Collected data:
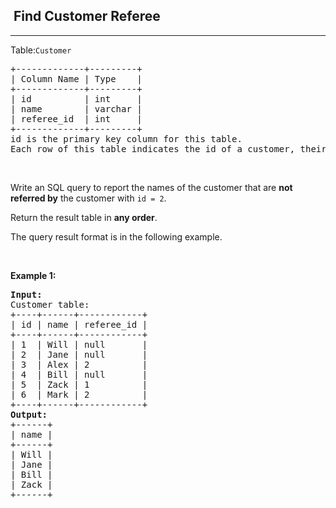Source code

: <h2>  Find Customer Referee</h2><hr><div><p><font style="vertical-align: inherit;"><font style="vertical-align: inherit;">Table:</font></font><code>Customer</code></p>

<pre><font style="vertical-align: inherit;"><font style="vertical-align: inherit;">+-------------+---------+</font></font><font></font><font style="vertical-align: inherit;"><font style="vertical-align: inherit;">
| Column Name | Type    |</font></font><font></font><font style="vertical-align: inherit;"><font style="vertical-align: inherit;">
+-------------+---------+</font></font><font></font><font style="vertical-align: inherit;"><font style="vertical-align: inherit;">
| id          | int     |</font></font><font></font><font style="vertical-align: inherit;"><font style="vertical-align: inherit;">
| name        | varchar |</font></font><font></font><font style="vertical-align: inherit;"><font style="vertical-align: inherit;">
| referee_id  | int     |</font></font><font></font><font style="vertical-align: inherit;"><font style="vertical-align: inherit;">
+-------------+---------+</font></font><font></font><font style="vertical-align: inherit;"><font style="vertical-align: inherit;">
id is the primary key column for this table.</font></font><font></font><font style="vertical-align: inherit;"><font style="vertical-align: inherit;">
Each row of this table indicates the id of a customer, their name, and the id of the customer who referred them.</font></font><font></font>
</pre>

<p>&nbsp;</p>

<p><font style="vertical-align: inherit;"><font style="vertical-align: inherit;">Write an SQL query to report the names of the customer that are </font></font><strong><font style="vertical-align: inherit;"><font style="vertical-align: inherit;">not referred by</font></font></strong><font style="vertical-align: inherit;"><font style="vertical-align: inherit;"> the customer with </font></font><code>id = 2</code><font style="vertical-align: inherit;"><font style="vertical-align: inherit;">.</font></font></p>

<p><font style="vertical-align: inherit;"><font style="vertical-align: inherit;">Return the result table in </font></font><strong><font style="vertical-align: inherit;"><font style="vertical-align: inherit;">any order</font></font></strong><font style="vertical-align: inherit;"><font style="vertical-align: inherit;">.</font></font></p>

<p><font style="vertical-align: inherit;"><font style="vertical-align: inherit;">The query result format is in the following example.</font></font></p>

<p>&nbsp;</p>
<p><strong class="example"><font style="vertical-align: inherit;"><font style="vertical-align: inherit;">Example 1:</font></font></strong></p>

<pre><strong><font style="vertical-align: inherit;"><font style="vertical-align: inherit;">Input:</font></font></strong> <font></font><font style="vertical-align: inherit;"><font style="vertical-align: inherit;">
Customer table:</font></font><font></font><font style="vertical-align: inherit;"><font style="vertical-align: inherit;">
+----+------+------------+</font></font><font></font><font style="vertical-align: inherit;"><font style="vertical-align: inherit;">
| id | name | referee_id |</font></font><font></font><font style="vertical-align: inherit;"><font style="vertical-align: inherit;">
+----+------+------------+</font></font><font></font><font style="vertical-align: inherit;"><font style="vertical-align: inherit;">
| 1  | Will | null       |</font></font><font></font><font style="vertical-align: inherit;"><font style="vertical-align: inherit;">
| 2  | Jane | null       |</font></font><font></font><font style="vertical-align: inherit;"><font style="vertical-align: inherit;">
| 3  | Alex | 2          |</font></font><font></font><font style="vertical-align: inherit;"><font style="vertical-align: inherit;">
| 4  | Bill | null       |</font></font><font></font><font style="vertical-align: inherit;"><font style="vertical-align: inherit;">
| 5  | Zack | 1          |</font></font><font></font><font style="vertical-align: inherit;"><font style="vertical-align: inherit;">
| 6  | Mark | 2          |</font></font><font></font><font style="vertical-align: inherit;"><font style="vertical-align: inherit;">
+----+------+------------+</font></font><font></font>
<strong><font style="vertical-align: inherit;"><font style="vertical-align: inherit;">Output:</font></font></strong> <font></font><font style="vertical-align: inherit;"><font style="vertical-align: inherit;">
+------+</font></font><font></font><font style="vertical-align: inherit;"><font style="vertical-align: inherit;">
| name |</font></font><font></font><font style="vertical-align: inherit;"><font style="vertical-align: inherit;">
+------+</font></font><font></font><font style="vertical-align: inherit;"><font style="vertical-align: inherit;">
| Will |</font></font><font></font><font style="vertical-align: inherit;"><font style="vertical-align: inherit;">
| Jane |</font></font><font></font><font style="vertical-align: inherit;"><font style="vertical-align: inherit;">
| Bill |</font></font><font></font><font style="vertical-align: inherit;"><font style="vertical-align: inherit;">
| Zack |</font></font><font></font><font style="vertical-align: inherit;"><font style="vertical-align: inherit;">
+------+</font></font><font></font>
</pre>
</div>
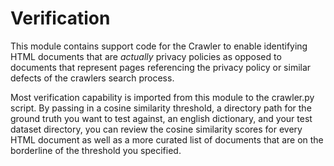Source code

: # Verification 

This module contains support code for the Crawler to enable identifying
HTML documents that are _actually_ privacy policies as opposed to
documents that represent pages referencing the privacy policy or
similar defects of the crawlers search process.

Most verification capability is imported from this module to the
crawler.py script.   By passing in a cosine similarity threshold, a directory path for the
ground truth you want to test against, an english dictionary, and your
test dataset directory, you can review the cosine similarity scores for
every HTML document as well as a more curated list of documents that
are on the borderline of the threshold you specified.


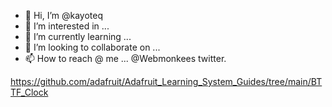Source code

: - 👋 Hi, I’m @kayoteq
- 👀 I’m interested in ...
- 🌱 I’m currently learning ...
- 💞️ I’m looking to collaborate on ...
- 📫 How to reach @ me ...
 @Webmonkees twitter.
<!---
kayoteq/kayoteq is a ✨ special ✨ repository because its `README.md` (this file) appears on your GitHub profile.
You can click the Preview link to take a look at your changes.
--->
https://github.com/adafruit/Adafruit_Learning_System_Guides/tree/main/BTTF_Clock
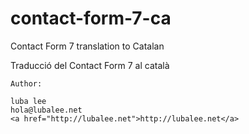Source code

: contact-form-7-ca
=================

Contact Form 7 translation to Catalan

Traducció del Contact Form 7 al català

    Author:

    luba lee
    hola@lubalee.net
    <a href="http://lubalee.net">http://lubalee.net</a>

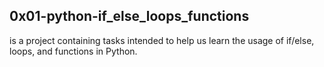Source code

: ## 0x01-python-if_else_loops_functions
is a project containing tasks intended to help us learn the usage of if/else, loops, and functions in Python.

_About this task:_ Where a line in the records above includes the string "Bill", show it.

_Written solution:_
| 4  | Bill | null       |</font></font><font></font><font style="vertical-align: inherit;"><font style="vertical-align: inherit;">
| Bill |</font></font><font></font><font style="vertical-align: inherit;"><font style="vertical-align: inherit;">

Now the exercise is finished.